Farah (1994) used 2-dimensional echocardiography to study relatives of 14 patients with cardiac myxoma. Four family members from 2 different families were found to have cardiac myxoma. The first family included a brother and a sister, both with acromegaly, suggesting a syndromal form of myxoma. Farah (1994) stated that 'none of the family members had skin tumors, abnormal pigmentation, other tumors or evidence of endocrine disease.' In the family in which a brother and sister had atrial myxoma and acromegaly, he also stated that 'a complete study of all members of this family was not possible because some members refused the echocardiographic studies provided free.' It should be noted that the association of acromegaly with familial myxoma was reported by Carney et al. (1985). Thus, it seems likely that the sibs in fact had Carney syndrome. Indeed, the sister would appear to have been case 14 of Carney et al. (1985). In that report, the brother was in fact said to have pigmented spots of the face and lips and had had nodular and pedunculated myxomas of the skin removed. The mother and 3 out of 7 children had cardiac myxoma. Farah (1994) concluded that cardiac myxoma was more frequently found in family members when the proband had right-sided or bilateral myxoma; that patients with familial cardiac myxoma are younger than the nonfamilial cases; and that long-term recurrence is more frequent. Cardiac myxomas of Carney complex are histologically indistinguishable from more common sporadic cardiac myxomas and, like the latter, most often arise in the left atrium at the fossa ovalis (Carney, 1985).

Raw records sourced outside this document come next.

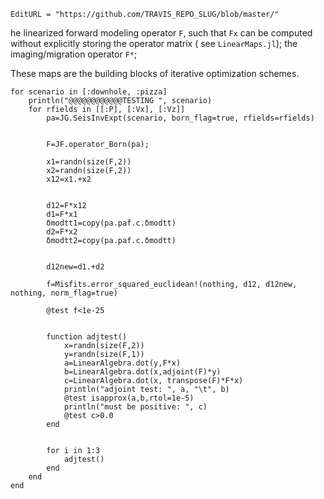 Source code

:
 ```@meta
EditURL = "https://github.com/TRAVIS_REPO_SLUG/blob/master/"
```

he linearized forward modeling operator `F`, such that
`Fx` can be computed without explicitly storing the operator matrix (
 see `LinearMaps.jl`);
the imaging/migration operator `F*`;

These maps are the building blocks of iterative optimization schemes.

```@example born_map
for scenario in [:downhole, :pizza]
	println("@@@@@@@@@@@@TESTING ", scenario)
	for rfields in [[:P], [:Vx], [:Vz]]
		pa=JG.SeisInvExpt(scenario, born_flag=true, rfields=rfields)


		F=JF.operator_Born(pa);

		x1=randn(size(F,2))
		x2=randn(size(F,2))
		x12=x1.+x2


		d12=F*x12
		d1=F*x1
		δmodtt1=copy(pa.paf.c.δmodtt)
		d2=F*x2
		δmodtt2=copy(pa.paf.c.δmodtt)


		d12new=d1.+d2

		f=Misfits.error_squared_euclidean!(nothing, d12, d12new, nothing, norm_flag=true)

		@test f<1e-25


		function adjtest()
			x=randn(size(F,2))
			y=randn(size(F,1))
			a=LinearAlgebra.dot(y,F*x)
			b=LinearAlgebra.dot(x,adjoint(F)*y)
			c=LinearAlgebra.dot(x, transpose(F)*F*x)
			println("adjoint test: ", a, "\t", b)
			@test isapprox(a,b,rtol=1e-5)
			println("must be positive: ", c)
			@test c>0.0
		end


		for i in 1:3
			adjtest()
		end
	end
end
```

However, unlike sporadic cardiac myxomas, which most often occur as isolated single lesions in middle-aged women and which are usually amenable to surgical resection, syndromic cardiac myxomas exhibit no age or sex preference and may present as multiple concurrent lesions in any cardiac chamber. Affected individuals may have multiple recurrences at any cardiac location despite adequate surgical margins.

In a review of the literature, van Gelder et al. (1992) noted 15 families with myxoma of the heart, to which they added 2 more. The patients were young (mean age 27 years) with multicenteric lesions in 22% of the cases. In 61%, the tumors occurred in the left atrium, with a recurrence rate of 10% after removal.

Dandolu et al. (1995) described a family in which the mother had biatrial myxoma with stalks growing from either side of the interatrial septum. A son and a daughter of hers had atrial myxoma and a 12-year-old son had died suddenly after having cardiac symptoms consistent with myxoma. No signs indicative of Carney syndrome were found. Dandolu et al. (1995) suggested autosomal dominant inheritance.

Inheritance

From a review of the literature, van Gelder et al. (1992) concluded that the mode of inheritance of myxoma of the heart appears to be autosomal dominant.

Molecular Genetics

Liebler et al. (1976) described a family in which 4 sibs had intracardiac myxomas. Kirschner et al. (2000), who stated that this family had no other manifestations of the Carney myxoma-endocrine complex (160980), demonstrated a specific mutation in the PRKAR1A gene (188830.0004).